Alienware Aurora m9700



So what do you do when you have one of the only Engineering Samples of a brand new notebook platform at your disposal? Within minutes of receiving the system, we had the appropriate panels removed and were taking a closer look under the hood to see what surprises Alienware had in store with this new notebook. Armed with a trusty digital camera, we've documented the disassembly process for your viewing pleasure.


Looking at the bottom of the unit, we see one main panel that covers a large portion of the base. Removing this panel unveils a dense collection of heatsinks and components. Upon first glance, we see two graphics cards, two memory modules, the processor, and a seemingly endless loop of heatpipes and heatsink assemblies. Despite such a concentrated grouping of components, the layout is surprisingly clean and efficient.


After removing the heatsink assemblies, we are able to truly see the overall layout of the board and the orientation of the components. Here, the heatsink assembly used to cool the GPU's serves double duty as it also cools the nForce4 SLI chipset. Although found in a mobile system, this is actually the same chipset used in desktop SLI motherboards. Moving our attention to the right, we find the AMD Turion64 ML-44 processor in all its glory.


One of the most interesting aspects of the Aurora m9700 system's internals would be the use of an SLI bridge card to tell the system whether it is using single or dual GPU's. Common on all first generation desktop SLI boards, these bridge cards have since been replaced by logic that is able to sense the presence of a GPU and configure the system accordingly. We are told that although the 17" Aurora m9700 features a bridge card, the 19" ALX system (made by a different notebook ODM) will not use a bridge card and will instead do everything in logic like nearly all current desktop nForce 4 SLI motherboards.  nForce 4 SLIX16 and new nForce 590 SLI based motherboards don't need the bridge because they can feed 16 PCI Express lanes to each PEG slot.


In terms of supporting SLI, there are a number of required components. Looking at the images above, we see that beyond the obvious need for two discrete graphics cards we also need the previously mentioned bridge card as well as a flexible SLI connector.
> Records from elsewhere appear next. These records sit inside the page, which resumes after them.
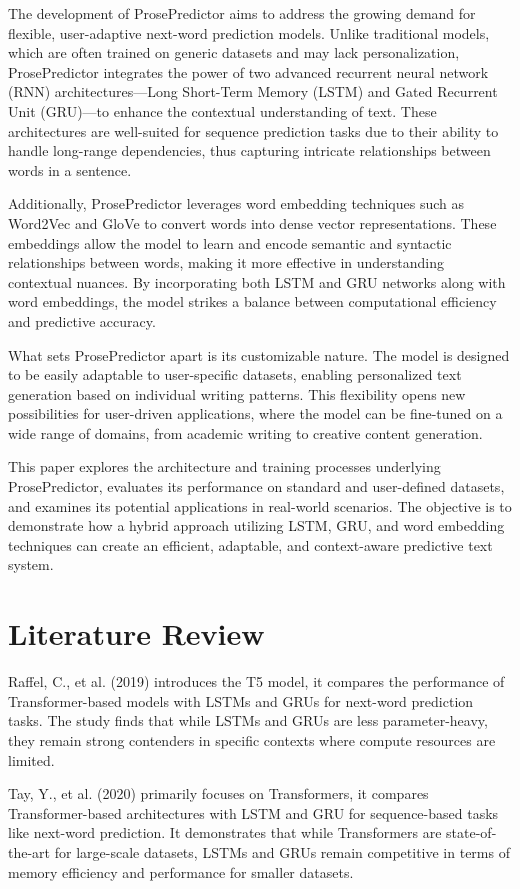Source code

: \documentclass[conference]{IEEEtran}
\begin{document}
The development of ProsePredictor aims to address the growing demand for flexible, user-adaptive next-word prediction models. Unlike traditional models, which are often trained on generic datasets and may lack personalization, ProsePredictor integrates the power of two advanced recurrent neural network (RNN) architectures—Long Short-Term Memory (LSTM) and Gated Recurrent Unit (GRU)—to enhance the contextual understanding of text. These architectures are well-suited for sequence prediction tasks due to their ability to handle long-range dependencies, thus capturing intricate relationships between words in a sentence.

Additionally, ProsePredictor leverages word embedding techniques such as Word2Vec and GloVe to convert words into dense vector representations. These embeddings allow the model to learn and encode semantic and syntactic relationships between words, making it more effective in understanding contextual nuances. By incorporating both LSTM and GRU networks along with word embeddings, the model strikes a balance between computational efficiency and predictive accuracy.

What sets ProsePredictor apart is its customizable nature. The model is designed to be easily adaptable to user-specific datasets, enabling personalized text generation based on individual writing patterns. This flexibility opens new possibilities for user-driven applications, where the model can be fine-tuned on a wide range of domains, from academic writing to creative content generation.

This paper explores the architecture and training processes underlying ProsePredictor, evaluates its performance on standard and user-defined datasets, and examines its potential applications in real-world scenarios. The objective is to demonstrate how a hybrid approach utilizing LSTM, GRU, and word embedding techniques can create an efficient, adaptable, and context-aware predictive text system.


\section{Literature Review}Raffel, C., et al. (2019) introduces the T5 model, it compares the performance of Transformer-based models with LSTMs and GRUs for next-word prediction tasks. The study finds that while LSTMs and GRUs are less parameter-heavy, they remain strong contenders in specific contexts where compute resources are limited.

Tay, Y., et al. (2020) primarily focuses on Transformers, it compares Transformer-based architectures with LSTM and GRU for sequence-based tasks like next-word prediction. It demonstrates that while Transformers are state-of-the-art for large-scale datasets, LSTMs and GRUs remain competitive in terms of memory efficiency and performance for smaller datasets.
\end{document}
The SLI connectors themselves are surprisingly small as evidenced by the provided image using a finger for scale.


The crown jewels of the Aurora m9700 would certainly be the dual GeForce Go 7900 GS graphics card modules. Based on an MXM3 format, these modules each feature 256MB of memory to accompany the G71 GPU. Specifically, the modules we tested used Infineon memory modules that are rated for 500MHz which is the target operating frequency for this GPU as we will see below.

Referencing the appropriate slide from NVIDIA's presentation, we can clearly see the differences between the GeForce Go 7900 GS and the flagship GeForce Go 7900 GTX. Essentially, the GeForce Go 7900 GS has 8 fewer Shader ALU's with a slight disadvantage in terms of Geometry processing. The 125MHz decrease in core frequency and 100MHz lower memory frequency allow the GeForce Go 7900 GS to have a 25W lower power consumption than NVIDIA's flagship mobile part.